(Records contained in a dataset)
====
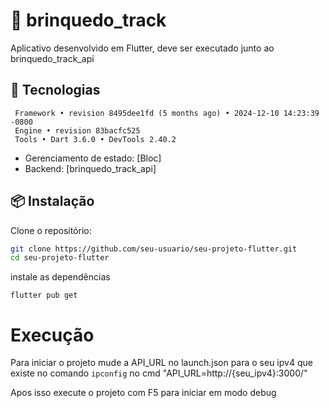 # 📱 brinquedo_track

Aplicativo desenvolvido em Flutter, deve ser executado junto ao brinquedo_track_api

## 🚀 Tecnologias

``` Flutter 3.27.0 • channel stable • https://github.com/flutter/flutter.git  
 Framework • revision 8495dee1fd (5 months ago) • 2024-12-10 14:23:39 -0800
 Engine • revision 83bacfc525
 Tools • Dart 3.6.0 • DevTools 2.40.2
```

- Gerenciamento de estado: [Bloc]
- Backend: [brinquedo_track_api]

## 📦 Instalação

Clone o repositório:

```bash
git clone https://github.com/seu-usuario/seu-projeto-flutter.git
cd seu-projeto-flutter
```
instale as dependências

```
flutter pub get
```

# Execução

Para iniciar o projeto mude a API_URL no launch.json para o seu ipv4 que existe no comando ``ipconfig`` no cmd
 "API_URL=http://{seu_ipv4}:3000/"

 Apos isso execute o projeto com F5 para iniciar em modo debug
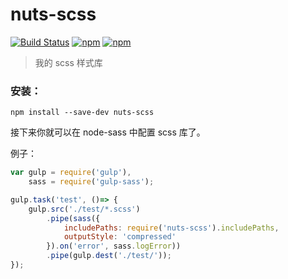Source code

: # nuts-scss
[![Build Status](https://travis-ci.org/F-happy/nuts-scss.svg?branch=master)](https://travis-ci.org/F-happy/nuts-scss)
[![npm](https://img.shields.io/npm/v/nuts-scss.svg?style=flat)](https://www.npmjs.com/package/nuts-scss)
[![npm](https://img.shields.io/npm/l/nuts-scss.svg?style=flat)](https://www.npmjs.com/package/nuts-scss)
> 我的 scss 样式库

### 安装：
```
npm install --save-dev nuts-scss
```
接下来你就可以在 node-sass 中配置 scss 库了。

例子：

```javascript
var gulp = require('gulp'),
    sass = require('gulp-sass');

gulp.task('test', ()=> {
    gulp.src('./test/*.scss')
        .pipe(sass({
            includePaths: require('nuts-scss').includePaths,
            outputStyle: 'compressed'
        }).on('error', sass.logError))
        .pipe(gulp.dest('./test/'));
});
```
====
Could you repeat exactly the lines from the first one of the records above through the line containing "- Gerenciamento de estado: [Bloc]", leaving out any pictures?

 # 📱 brinquedo_track

Aplicativo desenvolvido em Flutter, deve ser executado junto ao brinquedo_track_api

## 🚀 Tecnologias

``` Flutter 3.27.0 • channel stable • https://github.com/flutter/flutter.git  
 Framework • revision 8495dee1fd (5 months ago) • 2024-12-10 14:23:39 -0800
 Engine • revision 83bacfc525
 Tools • Dart 3.6.0 • DevTools 2.40.2
```

- Gerenciamento de estado: [Bloc]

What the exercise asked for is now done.